Please don’t try to argue that gay marriage undercuts the institution of marriage. If we made marriage as hard as getting a college degree, maybe. But in North Carolina, all you need for a marriage license is a willing (straight) couple and 60 bucks. When my wife and I got our marriage license in South Carolina, they gave us a little bag of soap and detergent and tissues. They figured a lot of new marrieds didn’t have much to live on.
If you truly think marriage is sacred, don’t ever spend a day in divorce court.
Here’s the thing, though: Marriage really is sacred, in the right hands. But it requires love, and common sense, and tolerance of flaws, and the constant effort to fix your own.
None of those qualities are exclusive to straight people.
That should go without saying, right? But I think the deeper truth under this gay-marriage debate is that a lot of straight people don’t know any gay people, and at some level just don’t understand that straight and gay people are 99.9 percent the same.

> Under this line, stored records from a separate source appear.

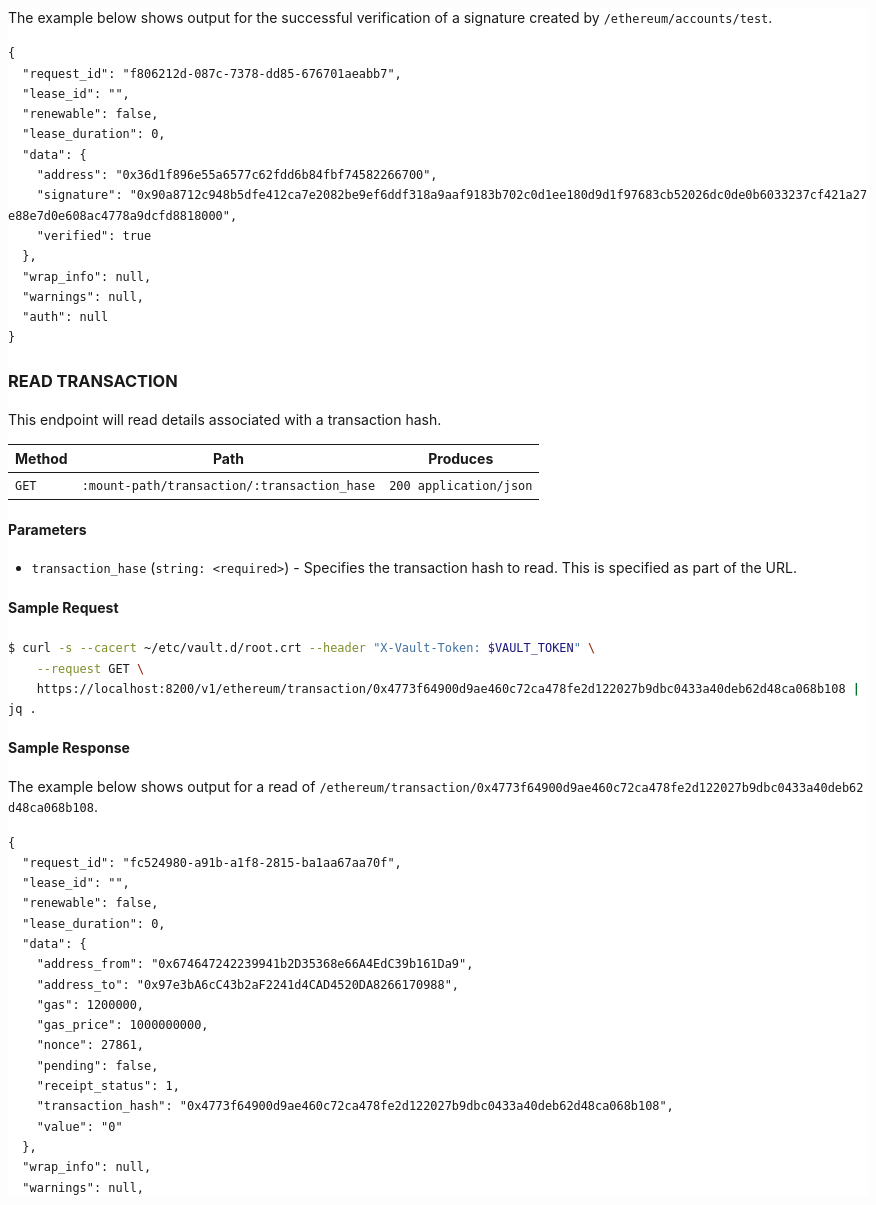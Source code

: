 The example below shows output for the successful verification of a signature created by `/ethereum/accounts/test`.

```
{
  "request_id": "f806212d-087c-7378-dd85-676701aeabb7",
  "lease_id": "",
  "renewable": false,
  "lease_duration": 0,
  "data": {
    "address": "0x36d1f896e55a6577c62fdd6b84fbf74582266700",
    "signature": "0x90a8712c948b5dfe412ca7e2082be9ef6ddf318a9aaf9183b702c0d1ee180d9d1f97683cb52026dc0de0b6033237cf421a27e88e7d0e608ac4778a9dcfd8818000",
    "verified": true
  },
  "wrap_info": null,
  "warnings": null,
  "auth": null
}
```

### READ TRANSACTION  

This endpoint will read details associated with a transaction hash.

| Method  | Path | Produces |
| ------------- | ------------- | ------------- |
| `GET`  | `:mount-path/transaction/:transaction_hase`  | `200 application/json` |

#### Parameters

* `transaction_hase` (`string: <required>`) - Specifies the transaction hash to read. This is specified as part of the URL.

#### Sample Request

```sh
$ curl -s --cacert ~/etc/vault.d/root.crt --header "X-Vault-Token: $VAULT_TOKEN" \
    --request GET \
    https://localhost:8200/v1/ethereum/transaction/0x4773f64900d9ae460c72ca478fe2d122027b9dbc0433a40deb62d48ca068b108 | jq .
```

#### Sample Response

The example below shows output for a read of `/ethereum/transaction/0x4773f64900d9ae460c72ca478fe2d122027b9dbc0433a40deb62d48ca068b108`.

```
{
  "request_id": "fc524980-a91b-a1f8-2815-ba1aa67aa70f",
  "lease_id": "",
  "renewable": false,
  "lease_duration": 0,
  "data": {
    "address_from": "0x674647242239941b2D35368e66A4EdC39b161Da9",
    "address_to": "0x97e3bA6cC43b2aF2241d4CAD4520DA8266170988",
    "gas": 1200000,
    "gas_price": 1000000000,
    "nonce": 27861,
    "pending": false,
    "receipt_status": 1,
    "transaction_hash": "0x4773f64900d9ae460c72ca478fe2d122027b9dbc0433a40deb62d48ca068b108",
    "value": "0"
  },
  "wrap_info": null,
  "warnings": null,
```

Some gay people should never get married, not because they shouldn’t be allowed to, but because they’d be crappy spouses. And by the same token, millions of gay couples would be loving and monogamous and all the things we want married couples to be. In fact, a lot of them are that now. They just don’t get to have the piece of paper.
It makes no sense to deny them the piece of paper.
A few weeks ago, House Speaker Thom Tillis (R-Cornelius) said something both sad and wise. He said he thought Amendment One will pass on May 8, but it’ll be overturned 20 years from now because the next generation will be more tolerant of gay marriage. Tillis wasn’t courageous enough to actually oppose the amendment – he voted to put it on the ballot – but he was brave enough to say out loud what seems obvious to me, and to anyone who looks at history.
We waste an awful lot of time fighting some of the freedoms we were founded on.
But freedom has a solid won-loss record. And no matter what happens on May 8, when our children and grandchildren look back on it all, this whole debate will make us look silly and small.
I suspect that, in God’s eyes, we already do.